- Kurdistan Region in dark red; Disputed territories controlled by the Iraqi federal government in light red;
- Disease: COVID-19
- Pathogen: SARS-CoV-2
- Location: Kurdistan Region
- First outbreak: Wuhan, Hubei, China
- Arrival date: 1 March 2020 (6 years, 2 months, 2 weeks and 3 days)
- Confirmed cases: 230,263
- Recovered: 198,457
- Deaths: 4,770

Government website
- GOV.KRD

= COVID-19 pandemic in the Kurdistan Region =

Ongoing COVID-19 viral pandemic in the Kurdistan Region, Iraqi Kurdistan

The COVID-19 pandemic in the Kurdistan Region is part of the ongoing worldwide pandemic of coronavirus disease 2019 (COVID-19) caused by severe acute respiratory syndrome coronavirus 2 (SARS-CoV-2).
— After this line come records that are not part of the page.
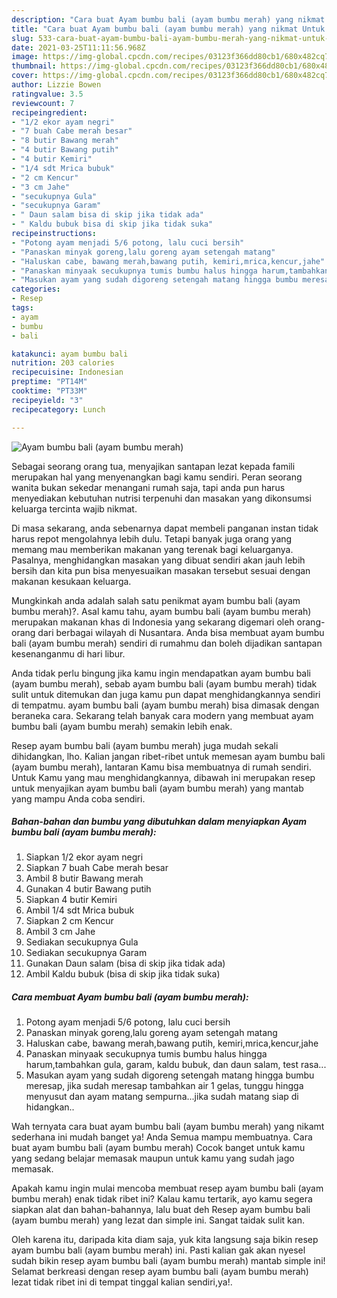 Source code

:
 ```yaml
---
description: "Cara buat Ayam bumbu bali (ayam bumbu merah) yang nikmat Untuk Jualan"
title: "Cara buat Ayam bumbu bali (ayam bumbu merah) yang nikmat Untuk Jualan"
slug: 533-cara-buat-ayam-bumbu-bali-ayam-bumbu-merah-yang-nikmat-untuk-jualan
date: 2021-03-25T11:11:56.968Z
image: https://img-global.cpcdn.com/recipes/03123f366dd80cb1/680x482cq70/ayam-bumbu-bali-ayam-bumbu-merah-foto-resep-utama.jpg
thumbnail: https://img-global.cpcdn.com/recipes/03123f366dd80cb1/680x482cq70/ayam-bumbu-bali-ayam-bumbu-merah-foto-resep-utama.jpg
cover: https://img-global.cpcdn.com/recipes/03123f366dd80cb1/680x482cq70/ayam-bumbu-bali-ayam-bumbu-merah-foto-resep-utama.jpg
author: Lizzie Bowen
ratingvalue: 3.5
reviewcount: 7
recipeingredient:
- "1/2 ekor ayam negri"
- "7 buah Cabe merah besar"
- "8 butir Bawang merah"
- "4 butir Bawang putih"
- "4 butir Kemiri"
- "1/4 sdt Mrica bubuk"
- "2 cm Kencur"
- "3 cm Jahe"
- "secukupnya Gula"
- "secukupnya Garam"
- " Daun salam bisa di skip jika tidak ada"
- " Kaldu bubuk bisa di skip jika tidak suka"
recipeinstructions:
- "Potong ayam menjadi 5/6 potong, lalu cuci bersih"
- "Panaskan minyak goreng,lalu goreng ayam setengah matang"
- "Haluskan cabe, bawang merah,bawang putih, kemiri,mrica,kencur,jahe"
- "Panaskan minyaak secukupnya tumis bumbu halus hingga harum,tambahkan gula, garam, kaldu bubuk, dan daun salam, test rasa..."
- "Masukan ayam yang sudah digoreng setengah matang hingga bumbu meresap, jika sudah meresap tambahkan air 1 gelas, tunggu hingga menyusut dan ayam matang sempurna...jika sudah matang siap di hidangkan.."
categories:
- Resep
tags:
- ayam
- bumbu
- bali

katakunci: ayam bumbu bali 
nutrition: 203 calories
recipecuisine: Indonesian
preptime: "PT14M"
cooktime: "PT33M"
recipeyield: "3"
recipecategory: Lunch

---
```



![Ayam bumbu bali (ayam bumbu merah)](https://img-global.cpcdn.com/recipes/03123f366dd80cb1/680x482cq70/ayam-bumbu-bali-ayam-bumbu-merah-foto-resep-utama.jpg)

Sebagai seorang orang tua, menyajikan santapan lezat kepada famili merupakan hal yang menyenangkan bagi kamu sendiri. Peran seorang  wanita bukan sekedar menangani rumah saja, tapi anda pun harus menyediakan kebutuhan nutrisi terpenuhi dan masakan yang dikonsumsi keluarga tercinta wajib nikmat.

Di masa  sekarang, anda sebenarnya dapat membeli panganan instan tidak harus repot mengolahnya lebih dulu. Tetapi banyak juga orang yang memang mau memberikan makanan yang terenak bagi keluarganya. Pasalnya, menghidangkan masakan yang dibuat sendiri akan jauh lebih bersih dan kita pun bisa menyesuaikan masakan tersebut sesuai dengan makanan kesukaan keluarga. 



Mungkinkah anda adalah salah satu penikmat ayam bumbu bali (ayam bumbu merah)?. Asal kamu tahu, ayam bumbu bali (ayam bumbu merah) merupakan makanan khas di Indonesia yang sekarang digemari oleh orang-orang dari berbagai wilayah di Nusantara. Anda bisa membuat ayam bumbu bali (ayam bumbu merah) sendiri di rumahmu dan boleh dijadikan santapan kesenanganmu di hari libur.

Anda tidak perlu bingung jika kamu ingin mendapatkan ayam bumbu bali (ayam bumbu merah), sebab ayam bumbu bali (ayam bumbu merah) tidak sulit untuk ditemukan dan juga kamu pun dapat menghidangkannya sendiri di tempatmu. ayam bumbu bali (ayam bumbu merah) bisa dimasak dengan beraneka cara. Sekarang telah banyak cara modern yang membuat ayam bumbu bali (ayam bumbu merah) semakin lebih enak.

Resep ayam bumbu bali (ayam bumbu merah) juga mudah sekali dihidangkan, lho. Kalian jangan ribet-ribet untuk memesan ayam bumbu bali (ayam bumbu merah), lantaran Kamu bisa membuatnya di rumah sendiri. Untuk Kamu yang mau menghidangkannya, dibawah ini merupakan resep untuk menyajikan ayam bumbu bali (ayam bumbu merah) yang mantab yang mampu Anda coba sendiri.

<!--inarticleads1-->

##### Bahan-bahan dan bumbu yang dibutuhkan dalam menyiapkan Ayam bumbu bali (ayam bumbu merah):

1. Siapkan 1/2 ekor ayam negri
1. Siapkan 7 buah Cabe merah besar
1. Ambil 8 butir Bawang merah
1. Gunakan 4 butir Bawang putih
1. Siapkan 4 butir Kemiri
1. Ambil 1/4 sdt Mrica bubuk
1. Siapkan 2 cm Kencur
1. Ambil 3 cm Jahe
1. Sediakan secukupnya Gula
1. Sediakan secukupnya Garam
1. Gunakan  Daun salam (bisa di skip jika tidak ada)
1. Ambil  Kaldu bubuk (bisa di skip jika tidak suka)




<!--inarticleads2-->

##### Cara membuat Ayam bumbu bali (ayam bumbu merah):

1. Potong ayam menjadi 5/6 potong, lalu cuci bersih
1. Panaskan minyak goreng,lalu goreng ayam setengah matang
1. Haluskan cabe, bawang merah,bawang putih, kemiri,mrica,kencur,jahe
1. Panaskan minyaak secukupnya tumis bumbu halus hingga harum,tambahkan gula, garam, kaldu bubuk, dan daun salam, test rasa...
1. Masukan ayam yang sudah digoreng setengah matang hingga bumbu meresap, jika sudah meresap tambahkan air 1 gelas, tunggu hingga menyusut dan ayam matang sempurna...jika sudah matang siap di hidangkan..




Wah ternyata cara buat ayam bumbu bali (ayam bumbu merah) yang nikamt sederhana ini mudah banget ya! Anda Semua mampu membuatnya. Cara buat ayam bumbu bali (ayam bumbu merah) Cocok banget untuk kamu yang sedang belajar memasak maupun untuk kamu yang sudah jago memasak.

Apakah kamu ingin mulai mencoba membuat resep ayam bumbu bali (ayam bumbu merah) enak tidak ribet ini? Kalau kamu tertarik, ayo kamu segera siapkan alat dan bahan-bahannya, lalu buat deh Resep ayam bumbu bali (ayam bumbu merah) yang lezat dan simple ini. Sangat taidak sulit kan. 

Oleh karena itu, daripada kita diam saja, yuk kita langsung saja bikin resep ayam bumbu bali (ayam bumbu merah) ini. Pasti kalian gak akan nyesel sudah bikin resep ayam bumbu bali (ayam bumbu merah) mantab simple ini! Selamat berkreasi dengan resep ayam bumbu bali (ayam bumbu merah) lezat tidak ribet ini di tempat tinggal kalian sendiri,ya!.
The COVID-19 disease was first confirmed to have reached the Kurdistan Region, an autonomous region of Iraq, on 1 March 2020.

== Background ==
On 12 January 2020, the World Health Organization (WHO) confirmed that a novel coronavirus was the cause of a respiratory illness in a cluster of people in Wuhan City, Hubei Province, China, which was reported to the WHO on 31 December 2019.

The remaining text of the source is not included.